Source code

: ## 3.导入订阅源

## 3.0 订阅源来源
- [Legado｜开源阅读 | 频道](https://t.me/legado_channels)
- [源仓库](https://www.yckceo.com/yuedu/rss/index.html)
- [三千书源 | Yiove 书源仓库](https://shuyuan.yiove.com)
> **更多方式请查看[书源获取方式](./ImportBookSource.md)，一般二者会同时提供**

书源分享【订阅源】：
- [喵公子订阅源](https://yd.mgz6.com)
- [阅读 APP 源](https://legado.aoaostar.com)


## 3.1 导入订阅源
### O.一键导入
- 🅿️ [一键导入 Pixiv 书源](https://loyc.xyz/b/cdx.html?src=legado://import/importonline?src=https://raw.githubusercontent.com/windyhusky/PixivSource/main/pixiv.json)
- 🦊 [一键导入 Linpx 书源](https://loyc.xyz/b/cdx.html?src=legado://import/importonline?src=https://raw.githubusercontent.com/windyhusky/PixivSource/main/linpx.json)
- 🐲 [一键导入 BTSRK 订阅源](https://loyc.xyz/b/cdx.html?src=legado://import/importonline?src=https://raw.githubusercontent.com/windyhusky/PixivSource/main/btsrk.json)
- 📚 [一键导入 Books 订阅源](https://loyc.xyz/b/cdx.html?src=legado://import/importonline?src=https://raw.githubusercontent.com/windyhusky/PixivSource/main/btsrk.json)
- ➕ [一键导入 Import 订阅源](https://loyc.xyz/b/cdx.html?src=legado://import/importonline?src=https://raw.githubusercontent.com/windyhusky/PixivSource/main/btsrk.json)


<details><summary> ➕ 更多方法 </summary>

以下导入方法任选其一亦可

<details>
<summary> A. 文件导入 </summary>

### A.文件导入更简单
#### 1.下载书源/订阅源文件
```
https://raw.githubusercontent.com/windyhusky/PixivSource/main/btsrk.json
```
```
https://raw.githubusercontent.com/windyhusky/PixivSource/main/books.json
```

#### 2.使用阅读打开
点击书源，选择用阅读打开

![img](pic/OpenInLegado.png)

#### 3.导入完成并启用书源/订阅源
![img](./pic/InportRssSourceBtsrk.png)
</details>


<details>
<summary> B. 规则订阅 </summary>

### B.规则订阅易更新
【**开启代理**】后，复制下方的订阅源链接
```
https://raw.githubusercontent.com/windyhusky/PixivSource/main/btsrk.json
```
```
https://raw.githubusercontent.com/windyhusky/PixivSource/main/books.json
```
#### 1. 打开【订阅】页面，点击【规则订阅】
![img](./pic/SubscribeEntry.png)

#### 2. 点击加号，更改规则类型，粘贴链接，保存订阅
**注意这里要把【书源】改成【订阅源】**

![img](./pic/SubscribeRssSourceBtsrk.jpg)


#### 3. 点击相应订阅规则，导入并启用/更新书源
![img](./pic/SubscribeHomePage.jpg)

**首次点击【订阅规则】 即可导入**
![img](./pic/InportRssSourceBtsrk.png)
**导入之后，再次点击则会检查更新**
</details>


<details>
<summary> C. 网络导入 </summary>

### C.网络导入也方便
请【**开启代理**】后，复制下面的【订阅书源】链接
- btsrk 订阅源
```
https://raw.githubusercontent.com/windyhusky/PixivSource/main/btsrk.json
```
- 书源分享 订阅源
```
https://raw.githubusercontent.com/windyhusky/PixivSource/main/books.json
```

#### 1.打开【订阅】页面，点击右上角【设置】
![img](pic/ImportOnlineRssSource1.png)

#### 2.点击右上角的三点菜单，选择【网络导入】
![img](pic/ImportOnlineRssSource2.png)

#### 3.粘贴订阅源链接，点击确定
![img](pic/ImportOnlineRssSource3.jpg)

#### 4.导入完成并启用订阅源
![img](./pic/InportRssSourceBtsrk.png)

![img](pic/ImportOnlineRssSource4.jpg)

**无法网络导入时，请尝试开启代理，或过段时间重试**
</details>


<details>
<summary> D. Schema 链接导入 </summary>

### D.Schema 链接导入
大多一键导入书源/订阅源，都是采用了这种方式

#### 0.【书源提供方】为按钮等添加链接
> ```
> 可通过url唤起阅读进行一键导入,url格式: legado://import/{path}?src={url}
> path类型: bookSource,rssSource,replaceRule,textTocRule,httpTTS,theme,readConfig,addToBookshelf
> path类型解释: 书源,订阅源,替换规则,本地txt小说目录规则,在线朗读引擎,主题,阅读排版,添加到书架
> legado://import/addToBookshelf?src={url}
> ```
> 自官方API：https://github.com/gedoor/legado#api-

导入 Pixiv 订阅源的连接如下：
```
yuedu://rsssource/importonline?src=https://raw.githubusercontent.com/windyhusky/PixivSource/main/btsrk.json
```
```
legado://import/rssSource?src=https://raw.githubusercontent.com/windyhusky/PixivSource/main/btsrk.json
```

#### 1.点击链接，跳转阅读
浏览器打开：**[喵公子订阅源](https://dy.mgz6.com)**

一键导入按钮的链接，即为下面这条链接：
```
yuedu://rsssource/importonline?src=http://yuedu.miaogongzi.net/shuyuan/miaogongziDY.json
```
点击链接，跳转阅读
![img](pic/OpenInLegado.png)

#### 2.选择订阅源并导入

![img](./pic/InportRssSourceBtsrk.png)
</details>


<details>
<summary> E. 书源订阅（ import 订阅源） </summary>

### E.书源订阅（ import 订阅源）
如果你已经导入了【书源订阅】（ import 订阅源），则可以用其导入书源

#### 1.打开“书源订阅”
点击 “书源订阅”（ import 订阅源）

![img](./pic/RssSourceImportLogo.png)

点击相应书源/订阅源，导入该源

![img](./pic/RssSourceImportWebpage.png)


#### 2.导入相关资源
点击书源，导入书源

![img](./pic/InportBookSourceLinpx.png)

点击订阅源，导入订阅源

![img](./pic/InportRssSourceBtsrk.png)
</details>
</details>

* **ABOUT THIS EXERCISE**
Starting at the line with "<summary> E. 书源订阅（ import 订阅源） </summary>", print each remaining line of the listing above exactly as it appears.

* **TASK RESULT**
<summary> E. 书源订阅（ import 订阅源） </summary>

### E.书源订阅（ import 订阅源）
如果你已经导入了【书源订阅】（ import 订阅源），则可以用其导入书源

#### 1.打开“书源订阅”
点击 “书源订阅”（ import 订阅源）

![img](./pic/RssSourceImportLogo.png)

点击相应书源/订阅源，导入该源

![img](./pic/RssSourceImportWebpage.png)


#### 2.导入相关资源
点击书源，导入书源

![img](./pic/InportBookSourceLinpx.png)

点击订阅源，导入订阅源

![img](./pic/InportRssSourceBtsrk.png)
</details>
</details>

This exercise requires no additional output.